SOURCE DATA:

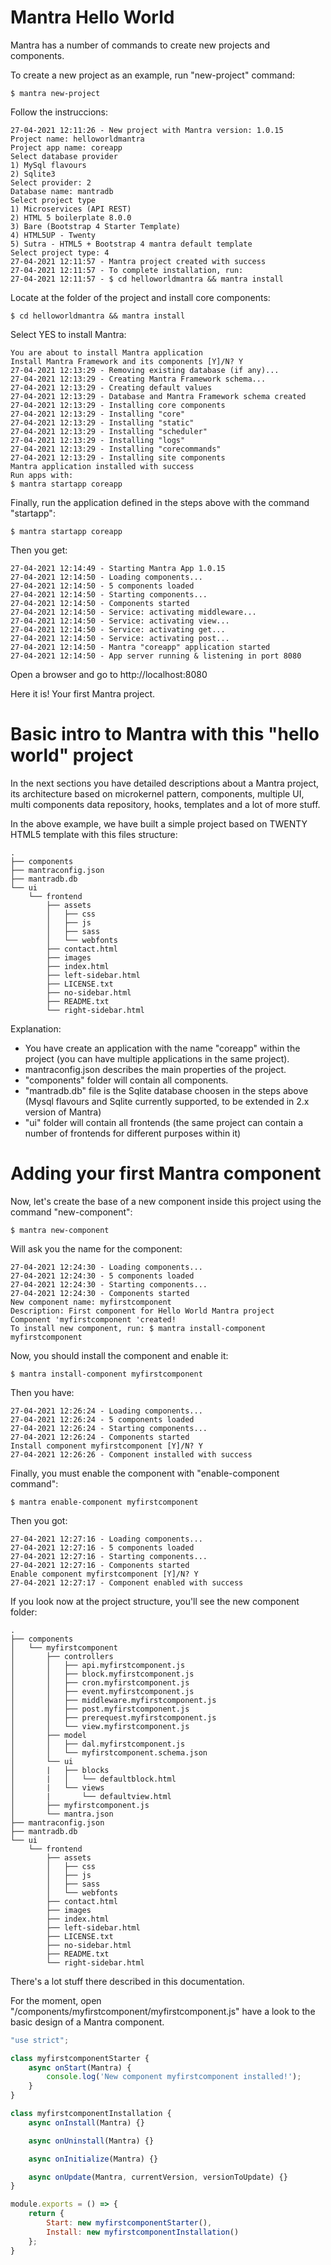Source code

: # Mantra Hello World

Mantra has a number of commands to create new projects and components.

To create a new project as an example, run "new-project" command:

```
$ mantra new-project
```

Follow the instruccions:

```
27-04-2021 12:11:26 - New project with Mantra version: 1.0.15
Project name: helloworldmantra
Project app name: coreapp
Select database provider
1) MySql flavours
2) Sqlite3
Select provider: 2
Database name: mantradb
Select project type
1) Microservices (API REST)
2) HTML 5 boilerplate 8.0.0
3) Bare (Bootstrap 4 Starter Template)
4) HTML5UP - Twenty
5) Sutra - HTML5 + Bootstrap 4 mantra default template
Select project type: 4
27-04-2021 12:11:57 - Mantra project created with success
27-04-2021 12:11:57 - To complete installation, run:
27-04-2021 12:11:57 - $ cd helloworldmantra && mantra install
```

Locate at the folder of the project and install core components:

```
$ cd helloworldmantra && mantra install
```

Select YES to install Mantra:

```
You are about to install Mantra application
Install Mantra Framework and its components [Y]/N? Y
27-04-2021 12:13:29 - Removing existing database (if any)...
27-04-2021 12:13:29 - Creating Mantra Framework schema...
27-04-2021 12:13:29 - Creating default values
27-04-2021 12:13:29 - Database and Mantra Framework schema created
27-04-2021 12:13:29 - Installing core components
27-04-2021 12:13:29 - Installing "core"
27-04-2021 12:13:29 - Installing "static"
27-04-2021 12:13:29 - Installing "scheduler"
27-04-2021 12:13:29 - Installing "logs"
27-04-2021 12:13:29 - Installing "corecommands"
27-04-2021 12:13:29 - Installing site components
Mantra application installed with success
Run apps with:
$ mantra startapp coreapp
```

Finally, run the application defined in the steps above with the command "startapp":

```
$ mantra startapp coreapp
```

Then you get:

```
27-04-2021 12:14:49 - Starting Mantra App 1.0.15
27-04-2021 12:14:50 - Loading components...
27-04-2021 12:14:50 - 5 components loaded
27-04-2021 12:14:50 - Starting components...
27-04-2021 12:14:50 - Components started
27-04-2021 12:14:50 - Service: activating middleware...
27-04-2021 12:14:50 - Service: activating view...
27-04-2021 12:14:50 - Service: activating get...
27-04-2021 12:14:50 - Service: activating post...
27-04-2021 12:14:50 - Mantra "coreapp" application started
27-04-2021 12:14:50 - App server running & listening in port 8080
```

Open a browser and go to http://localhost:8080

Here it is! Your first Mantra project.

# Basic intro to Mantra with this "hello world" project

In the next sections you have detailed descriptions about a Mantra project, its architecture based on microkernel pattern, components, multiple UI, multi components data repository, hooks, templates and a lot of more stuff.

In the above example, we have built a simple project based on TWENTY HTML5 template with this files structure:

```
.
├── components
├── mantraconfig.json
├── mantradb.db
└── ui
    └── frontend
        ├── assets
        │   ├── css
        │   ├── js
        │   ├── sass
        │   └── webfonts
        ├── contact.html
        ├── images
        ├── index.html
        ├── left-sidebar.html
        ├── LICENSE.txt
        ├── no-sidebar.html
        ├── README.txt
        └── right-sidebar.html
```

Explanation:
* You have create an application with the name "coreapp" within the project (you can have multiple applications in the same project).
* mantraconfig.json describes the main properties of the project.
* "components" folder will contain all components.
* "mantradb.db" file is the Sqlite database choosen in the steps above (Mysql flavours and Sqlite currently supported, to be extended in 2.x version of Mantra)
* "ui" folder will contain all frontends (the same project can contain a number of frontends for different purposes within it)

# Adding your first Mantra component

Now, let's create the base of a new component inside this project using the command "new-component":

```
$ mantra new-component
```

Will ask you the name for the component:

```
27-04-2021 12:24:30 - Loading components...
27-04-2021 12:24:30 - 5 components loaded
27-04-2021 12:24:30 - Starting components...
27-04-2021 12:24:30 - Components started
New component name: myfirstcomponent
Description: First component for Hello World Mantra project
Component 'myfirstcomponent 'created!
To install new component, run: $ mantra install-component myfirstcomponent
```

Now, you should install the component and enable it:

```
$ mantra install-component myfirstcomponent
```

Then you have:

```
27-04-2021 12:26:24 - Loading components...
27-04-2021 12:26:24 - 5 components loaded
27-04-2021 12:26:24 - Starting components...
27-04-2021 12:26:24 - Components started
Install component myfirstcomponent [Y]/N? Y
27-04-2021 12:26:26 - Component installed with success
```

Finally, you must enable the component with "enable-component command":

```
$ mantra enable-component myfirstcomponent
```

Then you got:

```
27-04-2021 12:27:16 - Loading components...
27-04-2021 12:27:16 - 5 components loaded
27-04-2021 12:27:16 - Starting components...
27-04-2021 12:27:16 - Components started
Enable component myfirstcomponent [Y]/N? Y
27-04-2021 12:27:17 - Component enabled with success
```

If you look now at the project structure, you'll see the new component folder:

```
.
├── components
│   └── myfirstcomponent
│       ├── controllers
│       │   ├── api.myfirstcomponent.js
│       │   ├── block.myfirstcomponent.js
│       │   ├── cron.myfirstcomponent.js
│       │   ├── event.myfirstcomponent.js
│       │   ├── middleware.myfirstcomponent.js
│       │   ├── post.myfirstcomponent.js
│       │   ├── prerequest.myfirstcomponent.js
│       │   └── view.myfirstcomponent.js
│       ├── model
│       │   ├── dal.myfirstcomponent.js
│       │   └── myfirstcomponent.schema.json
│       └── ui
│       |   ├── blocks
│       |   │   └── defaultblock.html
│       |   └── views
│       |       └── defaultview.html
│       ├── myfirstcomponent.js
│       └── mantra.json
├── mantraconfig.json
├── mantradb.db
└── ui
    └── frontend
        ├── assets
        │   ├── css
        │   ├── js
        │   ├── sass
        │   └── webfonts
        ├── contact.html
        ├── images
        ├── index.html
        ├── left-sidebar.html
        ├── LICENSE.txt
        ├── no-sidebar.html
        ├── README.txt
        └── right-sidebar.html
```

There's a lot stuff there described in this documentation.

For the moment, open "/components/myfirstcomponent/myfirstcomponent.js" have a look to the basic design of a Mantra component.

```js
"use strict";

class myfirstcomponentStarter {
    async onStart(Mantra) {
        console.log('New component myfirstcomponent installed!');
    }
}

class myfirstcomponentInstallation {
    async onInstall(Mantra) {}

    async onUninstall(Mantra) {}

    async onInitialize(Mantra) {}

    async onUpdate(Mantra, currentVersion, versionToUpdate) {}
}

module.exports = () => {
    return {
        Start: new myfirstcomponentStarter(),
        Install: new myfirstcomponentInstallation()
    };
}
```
--
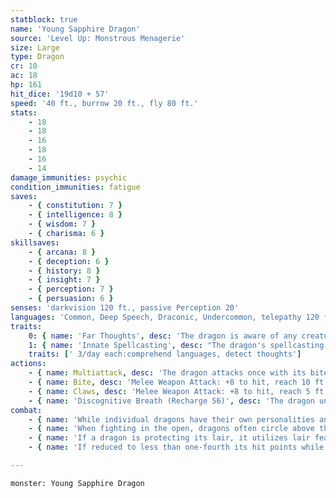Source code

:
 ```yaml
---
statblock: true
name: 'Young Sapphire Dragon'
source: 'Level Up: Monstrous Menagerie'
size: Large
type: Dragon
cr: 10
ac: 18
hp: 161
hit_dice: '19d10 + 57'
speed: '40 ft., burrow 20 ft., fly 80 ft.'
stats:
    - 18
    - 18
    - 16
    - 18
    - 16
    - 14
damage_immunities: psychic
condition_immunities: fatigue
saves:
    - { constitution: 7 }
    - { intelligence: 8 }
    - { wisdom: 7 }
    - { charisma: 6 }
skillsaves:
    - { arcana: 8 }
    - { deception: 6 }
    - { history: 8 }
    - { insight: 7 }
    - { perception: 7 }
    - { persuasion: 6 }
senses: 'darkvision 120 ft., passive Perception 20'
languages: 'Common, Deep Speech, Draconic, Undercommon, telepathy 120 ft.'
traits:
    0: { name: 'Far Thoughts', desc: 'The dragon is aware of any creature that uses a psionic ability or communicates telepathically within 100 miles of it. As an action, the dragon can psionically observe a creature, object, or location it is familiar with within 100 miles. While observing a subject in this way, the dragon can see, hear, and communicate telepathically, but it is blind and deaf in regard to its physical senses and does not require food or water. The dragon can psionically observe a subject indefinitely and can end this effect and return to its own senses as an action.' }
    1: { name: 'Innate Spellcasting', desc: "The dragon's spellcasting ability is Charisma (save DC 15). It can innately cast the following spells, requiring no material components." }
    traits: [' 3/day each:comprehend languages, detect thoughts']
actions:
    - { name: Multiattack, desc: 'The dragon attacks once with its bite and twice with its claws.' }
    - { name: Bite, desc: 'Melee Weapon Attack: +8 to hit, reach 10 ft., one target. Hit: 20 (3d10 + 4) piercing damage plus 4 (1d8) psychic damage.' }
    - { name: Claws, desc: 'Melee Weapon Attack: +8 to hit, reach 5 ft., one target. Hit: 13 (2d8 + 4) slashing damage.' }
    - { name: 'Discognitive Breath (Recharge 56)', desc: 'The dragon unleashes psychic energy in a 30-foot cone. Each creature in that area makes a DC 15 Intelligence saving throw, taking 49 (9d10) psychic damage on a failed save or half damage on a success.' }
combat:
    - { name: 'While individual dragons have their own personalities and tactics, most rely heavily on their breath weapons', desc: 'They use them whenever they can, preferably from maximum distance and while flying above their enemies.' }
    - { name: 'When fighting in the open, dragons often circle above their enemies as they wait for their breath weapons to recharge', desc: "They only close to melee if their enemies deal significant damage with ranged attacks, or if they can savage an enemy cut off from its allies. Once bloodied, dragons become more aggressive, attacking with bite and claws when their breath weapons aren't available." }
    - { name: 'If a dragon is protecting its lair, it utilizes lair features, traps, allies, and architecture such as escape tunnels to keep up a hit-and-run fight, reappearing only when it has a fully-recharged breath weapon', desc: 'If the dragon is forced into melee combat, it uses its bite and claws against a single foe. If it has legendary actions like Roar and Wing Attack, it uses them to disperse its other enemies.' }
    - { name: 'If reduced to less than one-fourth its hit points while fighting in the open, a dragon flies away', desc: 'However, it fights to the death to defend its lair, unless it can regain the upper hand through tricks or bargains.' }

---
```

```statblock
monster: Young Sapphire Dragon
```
...
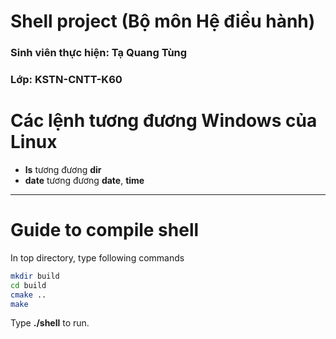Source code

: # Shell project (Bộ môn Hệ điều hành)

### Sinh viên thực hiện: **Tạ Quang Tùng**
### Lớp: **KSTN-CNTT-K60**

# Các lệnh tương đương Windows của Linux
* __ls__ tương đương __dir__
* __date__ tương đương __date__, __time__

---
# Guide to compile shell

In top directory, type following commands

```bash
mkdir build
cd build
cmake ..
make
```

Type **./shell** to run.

TASK OBJECTIVE: In the data above, find each line where the string "class" appears, then copy it.

SOLUTION TO THE EXERCISE:
class myfirstcomponentStarter {
class myfirstcomponentInstallation {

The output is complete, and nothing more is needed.